WHAT THE EXERCISE ASKS = Your answer should be one number, the count of lines in the entries holding the word "their".

[PROVIDED DATA]

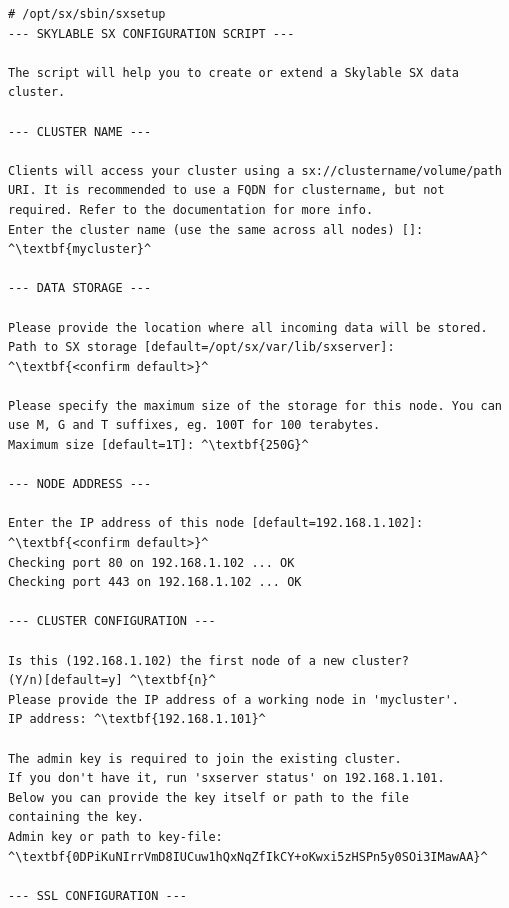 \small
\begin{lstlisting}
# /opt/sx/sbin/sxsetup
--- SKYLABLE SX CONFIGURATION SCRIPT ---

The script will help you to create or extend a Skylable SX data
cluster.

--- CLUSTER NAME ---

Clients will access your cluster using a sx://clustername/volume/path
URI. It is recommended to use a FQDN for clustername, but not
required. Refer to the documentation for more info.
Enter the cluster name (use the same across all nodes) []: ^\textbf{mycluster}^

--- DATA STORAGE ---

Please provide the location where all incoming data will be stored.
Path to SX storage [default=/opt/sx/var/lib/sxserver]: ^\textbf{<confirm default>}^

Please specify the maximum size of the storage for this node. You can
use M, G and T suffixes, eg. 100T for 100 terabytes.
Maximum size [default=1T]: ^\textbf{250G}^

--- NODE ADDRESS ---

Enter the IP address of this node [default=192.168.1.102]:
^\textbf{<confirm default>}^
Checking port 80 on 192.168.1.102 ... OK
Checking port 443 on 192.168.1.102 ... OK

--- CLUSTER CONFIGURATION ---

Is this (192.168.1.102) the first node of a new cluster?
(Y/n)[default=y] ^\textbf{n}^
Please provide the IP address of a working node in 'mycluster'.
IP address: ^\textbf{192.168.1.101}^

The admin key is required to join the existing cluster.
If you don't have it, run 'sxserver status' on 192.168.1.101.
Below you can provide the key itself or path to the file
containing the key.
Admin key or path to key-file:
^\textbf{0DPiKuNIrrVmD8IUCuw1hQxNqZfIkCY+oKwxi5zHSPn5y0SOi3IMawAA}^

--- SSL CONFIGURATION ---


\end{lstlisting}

[/PROVIDED DATA]
[PROVIDED DATA]

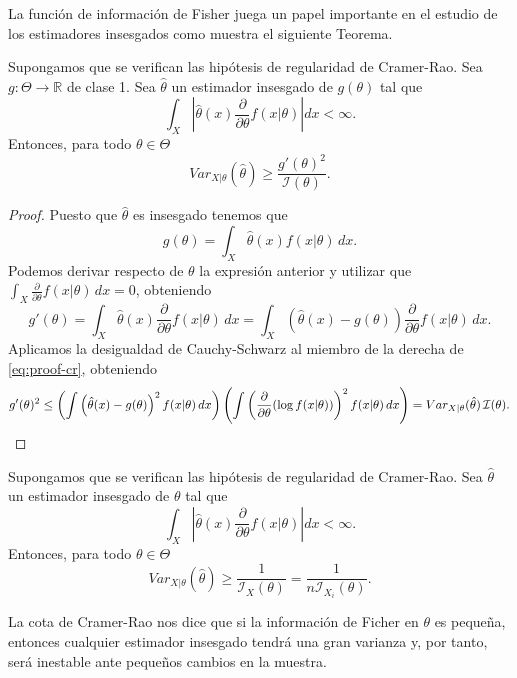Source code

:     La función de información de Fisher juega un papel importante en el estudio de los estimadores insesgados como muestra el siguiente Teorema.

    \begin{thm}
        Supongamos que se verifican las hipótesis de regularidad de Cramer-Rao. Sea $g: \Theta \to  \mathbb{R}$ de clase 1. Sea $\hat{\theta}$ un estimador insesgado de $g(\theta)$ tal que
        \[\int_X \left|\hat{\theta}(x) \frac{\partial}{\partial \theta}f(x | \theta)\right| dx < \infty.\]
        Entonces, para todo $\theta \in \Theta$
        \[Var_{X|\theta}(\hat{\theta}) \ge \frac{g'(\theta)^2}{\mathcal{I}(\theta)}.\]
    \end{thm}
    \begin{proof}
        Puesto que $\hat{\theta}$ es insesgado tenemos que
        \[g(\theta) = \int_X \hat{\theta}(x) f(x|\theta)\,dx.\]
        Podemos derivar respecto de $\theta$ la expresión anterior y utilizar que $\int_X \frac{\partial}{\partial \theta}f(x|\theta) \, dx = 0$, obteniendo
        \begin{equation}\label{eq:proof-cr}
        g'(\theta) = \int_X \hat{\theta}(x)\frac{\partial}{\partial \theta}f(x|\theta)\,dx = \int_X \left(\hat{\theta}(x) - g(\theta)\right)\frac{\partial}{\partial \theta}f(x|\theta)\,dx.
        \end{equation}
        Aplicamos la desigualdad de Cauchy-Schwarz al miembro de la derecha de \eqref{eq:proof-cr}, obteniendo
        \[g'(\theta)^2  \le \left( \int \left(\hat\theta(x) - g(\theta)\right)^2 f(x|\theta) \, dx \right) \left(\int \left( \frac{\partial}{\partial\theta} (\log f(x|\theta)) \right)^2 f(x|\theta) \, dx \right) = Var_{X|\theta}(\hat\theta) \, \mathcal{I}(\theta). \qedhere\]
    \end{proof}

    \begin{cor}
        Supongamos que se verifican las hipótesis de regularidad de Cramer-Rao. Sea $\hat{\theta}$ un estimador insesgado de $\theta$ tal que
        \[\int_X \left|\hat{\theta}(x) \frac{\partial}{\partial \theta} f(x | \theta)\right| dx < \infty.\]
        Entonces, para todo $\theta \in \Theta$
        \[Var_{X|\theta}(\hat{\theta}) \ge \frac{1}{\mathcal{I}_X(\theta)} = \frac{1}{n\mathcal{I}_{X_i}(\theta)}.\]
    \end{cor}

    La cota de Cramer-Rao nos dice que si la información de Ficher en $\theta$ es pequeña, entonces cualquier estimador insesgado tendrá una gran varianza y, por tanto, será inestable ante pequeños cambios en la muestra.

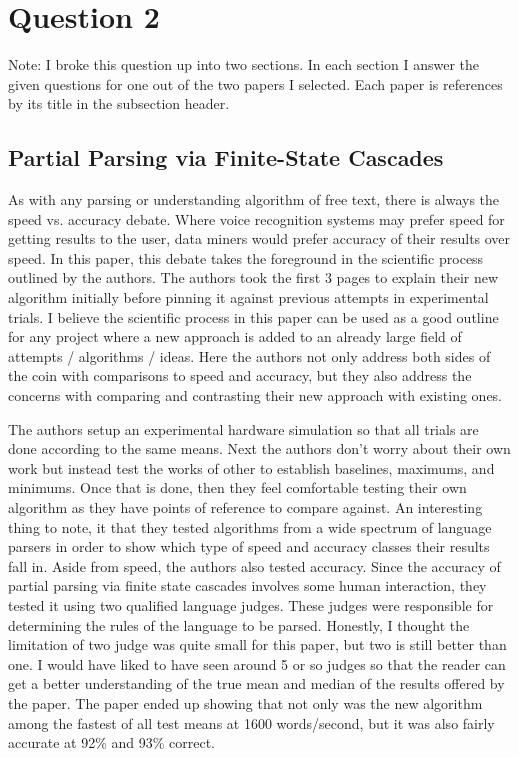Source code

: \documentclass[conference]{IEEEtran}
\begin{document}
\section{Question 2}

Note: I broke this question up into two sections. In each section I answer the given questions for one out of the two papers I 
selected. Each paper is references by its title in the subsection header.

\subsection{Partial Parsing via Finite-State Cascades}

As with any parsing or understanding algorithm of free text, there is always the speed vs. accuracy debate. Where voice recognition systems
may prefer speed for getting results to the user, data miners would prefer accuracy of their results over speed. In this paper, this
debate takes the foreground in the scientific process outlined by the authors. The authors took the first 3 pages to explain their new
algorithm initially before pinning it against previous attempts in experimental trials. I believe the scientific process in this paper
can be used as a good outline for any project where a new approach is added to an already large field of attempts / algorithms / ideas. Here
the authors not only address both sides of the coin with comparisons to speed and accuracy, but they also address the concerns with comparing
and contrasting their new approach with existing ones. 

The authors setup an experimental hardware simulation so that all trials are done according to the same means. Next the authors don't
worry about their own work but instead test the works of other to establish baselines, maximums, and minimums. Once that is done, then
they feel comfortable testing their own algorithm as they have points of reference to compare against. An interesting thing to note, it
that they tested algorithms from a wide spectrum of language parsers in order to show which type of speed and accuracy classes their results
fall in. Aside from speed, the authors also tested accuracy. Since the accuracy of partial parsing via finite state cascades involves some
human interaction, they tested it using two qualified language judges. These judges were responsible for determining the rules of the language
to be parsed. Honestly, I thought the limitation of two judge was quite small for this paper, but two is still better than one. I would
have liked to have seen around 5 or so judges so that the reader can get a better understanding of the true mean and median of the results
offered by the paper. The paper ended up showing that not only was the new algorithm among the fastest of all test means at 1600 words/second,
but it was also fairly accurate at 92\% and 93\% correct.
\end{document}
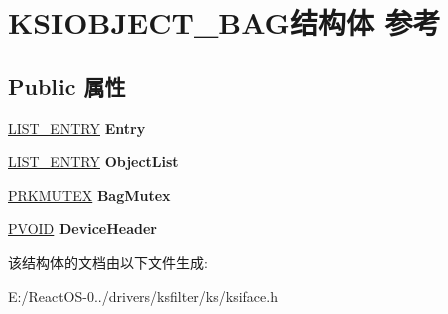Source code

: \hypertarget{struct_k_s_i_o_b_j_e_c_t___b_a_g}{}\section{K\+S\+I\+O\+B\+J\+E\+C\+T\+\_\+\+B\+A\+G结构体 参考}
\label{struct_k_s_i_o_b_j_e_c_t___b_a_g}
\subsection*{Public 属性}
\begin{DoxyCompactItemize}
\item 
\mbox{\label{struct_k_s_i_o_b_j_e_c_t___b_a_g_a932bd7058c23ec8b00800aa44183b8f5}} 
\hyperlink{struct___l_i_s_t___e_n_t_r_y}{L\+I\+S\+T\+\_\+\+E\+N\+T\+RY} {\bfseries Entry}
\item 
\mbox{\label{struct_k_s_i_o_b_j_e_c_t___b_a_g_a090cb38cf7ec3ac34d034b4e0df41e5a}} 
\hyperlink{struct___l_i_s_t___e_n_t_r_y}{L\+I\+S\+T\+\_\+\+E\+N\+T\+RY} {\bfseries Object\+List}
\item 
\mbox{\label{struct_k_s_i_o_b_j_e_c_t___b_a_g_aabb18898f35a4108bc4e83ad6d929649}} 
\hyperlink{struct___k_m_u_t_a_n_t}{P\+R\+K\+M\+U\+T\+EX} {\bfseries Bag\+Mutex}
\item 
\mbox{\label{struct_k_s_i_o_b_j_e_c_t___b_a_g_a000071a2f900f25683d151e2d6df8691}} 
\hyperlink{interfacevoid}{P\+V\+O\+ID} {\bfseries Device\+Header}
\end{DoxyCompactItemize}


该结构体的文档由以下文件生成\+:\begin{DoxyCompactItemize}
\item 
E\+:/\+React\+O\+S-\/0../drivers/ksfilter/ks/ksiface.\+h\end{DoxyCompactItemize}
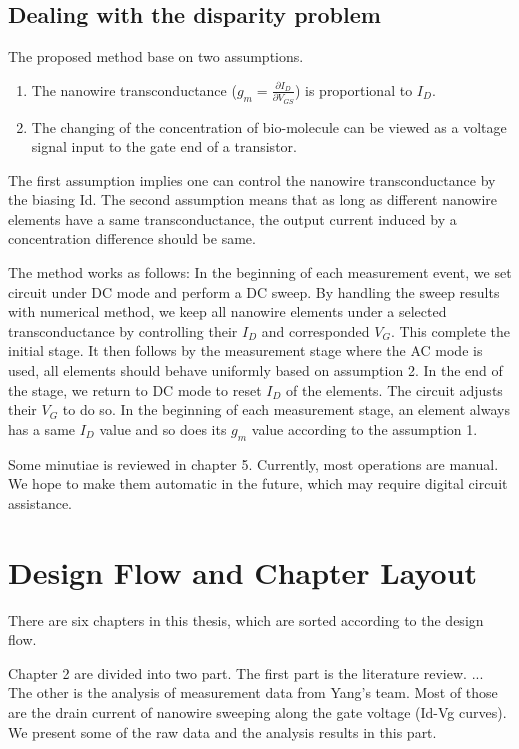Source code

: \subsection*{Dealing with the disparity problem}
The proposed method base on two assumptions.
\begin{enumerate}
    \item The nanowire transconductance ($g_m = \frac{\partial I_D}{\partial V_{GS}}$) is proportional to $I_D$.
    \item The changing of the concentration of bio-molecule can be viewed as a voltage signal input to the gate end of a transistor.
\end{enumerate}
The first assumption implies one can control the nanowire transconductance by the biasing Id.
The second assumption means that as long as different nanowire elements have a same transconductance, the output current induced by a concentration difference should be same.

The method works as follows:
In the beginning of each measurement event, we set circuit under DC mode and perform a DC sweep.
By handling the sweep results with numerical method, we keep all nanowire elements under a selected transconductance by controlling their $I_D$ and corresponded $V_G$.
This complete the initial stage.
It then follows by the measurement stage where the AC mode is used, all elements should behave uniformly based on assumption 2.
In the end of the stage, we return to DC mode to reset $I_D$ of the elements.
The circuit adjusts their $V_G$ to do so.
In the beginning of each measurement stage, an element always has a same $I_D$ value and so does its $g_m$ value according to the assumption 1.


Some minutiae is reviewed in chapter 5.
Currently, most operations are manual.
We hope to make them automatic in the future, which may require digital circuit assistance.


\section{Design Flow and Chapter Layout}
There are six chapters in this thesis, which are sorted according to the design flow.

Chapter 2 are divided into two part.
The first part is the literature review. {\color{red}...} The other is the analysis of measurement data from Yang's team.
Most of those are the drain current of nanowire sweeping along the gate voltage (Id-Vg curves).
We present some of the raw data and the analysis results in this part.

[/PROVIDED DATA]

WRITTEN REPLY = 8